A gravely post-apocalyptic tale that blends mystery with the academic novel.
McEwan’s first narrator, Thomas Metcalfe, is one of a vanishing breed, a humanities professor, who on a spring day in 2119, takes a ferry to a mountain hold, the Bodleian Snowdonia Library. The world has been remade by climate change, the subject of a course he teaches, “The Politics and Literature of the Inundation.” Nuclear war has irradiated the planet, while “markets and communities became cellular and self-reliant, as in early medieval times.” Nonetheless, the archipelago that is now Britain has managed to scrape up a little funding for the professor, who is on the trail of a poem, “A Corona for Vivien,” by the eminent poet Francis Blundy. Thanks to the resurrected internet, courtesy of Nigerian scientists, the professor has access to every bit of recorded human knowledge; already overwhelmed by data, scholars “have robbed the past of its privacy.” But McEwan’s great theme is revealed in his book’s title: How do we know what we think we know?
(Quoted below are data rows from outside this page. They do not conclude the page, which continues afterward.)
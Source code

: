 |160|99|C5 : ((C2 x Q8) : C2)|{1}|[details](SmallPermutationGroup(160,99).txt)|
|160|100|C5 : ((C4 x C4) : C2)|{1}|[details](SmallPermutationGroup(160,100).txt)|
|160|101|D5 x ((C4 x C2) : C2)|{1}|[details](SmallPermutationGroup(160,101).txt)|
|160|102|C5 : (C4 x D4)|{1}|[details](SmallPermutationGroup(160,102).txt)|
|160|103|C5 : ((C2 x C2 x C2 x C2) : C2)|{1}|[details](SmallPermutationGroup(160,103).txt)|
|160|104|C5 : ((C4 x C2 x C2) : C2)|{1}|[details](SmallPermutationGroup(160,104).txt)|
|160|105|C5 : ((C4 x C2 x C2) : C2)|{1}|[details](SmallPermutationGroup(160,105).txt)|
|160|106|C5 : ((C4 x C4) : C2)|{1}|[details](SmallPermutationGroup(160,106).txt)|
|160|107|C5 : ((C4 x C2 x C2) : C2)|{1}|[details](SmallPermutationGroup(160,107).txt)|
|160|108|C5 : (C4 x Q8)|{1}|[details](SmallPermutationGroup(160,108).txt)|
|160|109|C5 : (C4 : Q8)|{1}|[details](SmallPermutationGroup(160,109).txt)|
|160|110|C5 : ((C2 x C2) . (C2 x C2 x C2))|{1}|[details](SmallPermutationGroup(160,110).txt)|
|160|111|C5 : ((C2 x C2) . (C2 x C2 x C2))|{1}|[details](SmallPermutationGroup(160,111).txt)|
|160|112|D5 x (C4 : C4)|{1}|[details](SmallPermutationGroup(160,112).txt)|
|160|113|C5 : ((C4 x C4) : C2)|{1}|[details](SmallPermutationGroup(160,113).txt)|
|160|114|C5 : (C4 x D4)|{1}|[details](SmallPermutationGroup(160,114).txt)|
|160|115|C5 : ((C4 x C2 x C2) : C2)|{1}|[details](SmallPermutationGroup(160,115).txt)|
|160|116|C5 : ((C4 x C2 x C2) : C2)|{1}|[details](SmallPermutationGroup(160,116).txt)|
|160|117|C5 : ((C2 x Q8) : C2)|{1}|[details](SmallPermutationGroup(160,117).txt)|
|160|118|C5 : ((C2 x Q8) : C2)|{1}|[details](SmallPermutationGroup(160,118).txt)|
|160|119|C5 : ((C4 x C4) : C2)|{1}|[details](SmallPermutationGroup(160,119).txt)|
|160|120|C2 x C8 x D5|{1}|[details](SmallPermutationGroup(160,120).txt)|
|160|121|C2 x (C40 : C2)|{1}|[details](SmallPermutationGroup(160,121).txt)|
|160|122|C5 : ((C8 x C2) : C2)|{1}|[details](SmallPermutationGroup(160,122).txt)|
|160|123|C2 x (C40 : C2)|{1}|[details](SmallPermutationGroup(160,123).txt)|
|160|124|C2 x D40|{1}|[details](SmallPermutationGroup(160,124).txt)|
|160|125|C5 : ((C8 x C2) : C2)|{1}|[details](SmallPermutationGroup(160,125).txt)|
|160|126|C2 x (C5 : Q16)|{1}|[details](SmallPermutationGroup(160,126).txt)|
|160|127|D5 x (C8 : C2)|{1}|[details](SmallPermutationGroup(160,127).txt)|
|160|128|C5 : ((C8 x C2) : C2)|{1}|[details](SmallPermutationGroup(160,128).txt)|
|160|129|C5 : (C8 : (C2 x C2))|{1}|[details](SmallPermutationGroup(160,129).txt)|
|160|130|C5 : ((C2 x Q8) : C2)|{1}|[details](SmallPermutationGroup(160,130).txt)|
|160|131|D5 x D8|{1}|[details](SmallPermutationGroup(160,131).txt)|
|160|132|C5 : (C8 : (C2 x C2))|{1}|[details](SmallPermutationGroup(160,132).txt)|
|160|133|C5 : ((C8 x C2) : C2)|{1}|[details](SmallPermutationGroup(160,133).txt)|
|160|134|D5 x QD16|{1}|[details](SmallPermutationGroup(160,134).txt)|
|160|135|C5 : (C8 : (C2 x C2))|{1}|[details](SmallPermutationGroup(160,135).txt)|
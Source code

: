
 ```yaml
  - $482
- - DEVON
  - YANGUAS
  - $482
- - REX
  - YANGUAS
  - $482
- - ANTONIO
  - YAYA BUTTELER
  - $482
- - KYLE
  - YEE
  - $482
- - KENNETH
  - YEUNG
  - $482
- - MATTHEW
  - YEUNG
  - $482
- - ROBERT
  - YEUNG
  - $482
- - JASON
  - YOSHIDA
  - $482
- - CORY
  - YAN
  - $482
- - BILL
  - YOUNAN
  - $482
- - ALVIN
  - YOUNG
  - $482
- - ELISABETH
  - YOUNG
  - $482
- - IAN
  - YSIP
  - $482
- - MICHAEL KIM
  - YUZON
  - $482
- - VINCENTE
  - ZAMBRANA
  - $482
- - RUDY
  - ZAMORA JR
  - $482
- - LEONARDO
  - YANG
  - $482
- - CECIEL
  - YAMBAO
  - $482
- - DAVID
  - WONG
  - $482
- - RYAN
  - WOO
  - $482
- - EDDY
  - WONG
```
Well, says the professor of his quarry, “I know all that they knew—and more, for I know some of their secrets and their futures, and the dates of their deaths.” And yet, and yet: “Corona” has been missing ever since it was read aloud at a small party in 2014, and for reasons that the professor can only guess at, for, as he counsels, “if you want your secrets kept, whisper them into the ear of your dearest, most trusted friend.” And so it is that in Part 2, where Vivien takes over the story as it unfolds a century earlier, a great and utterly unexpected secret is revealed about how the poem came to be and to disappear, lost to history and memory and the coppers.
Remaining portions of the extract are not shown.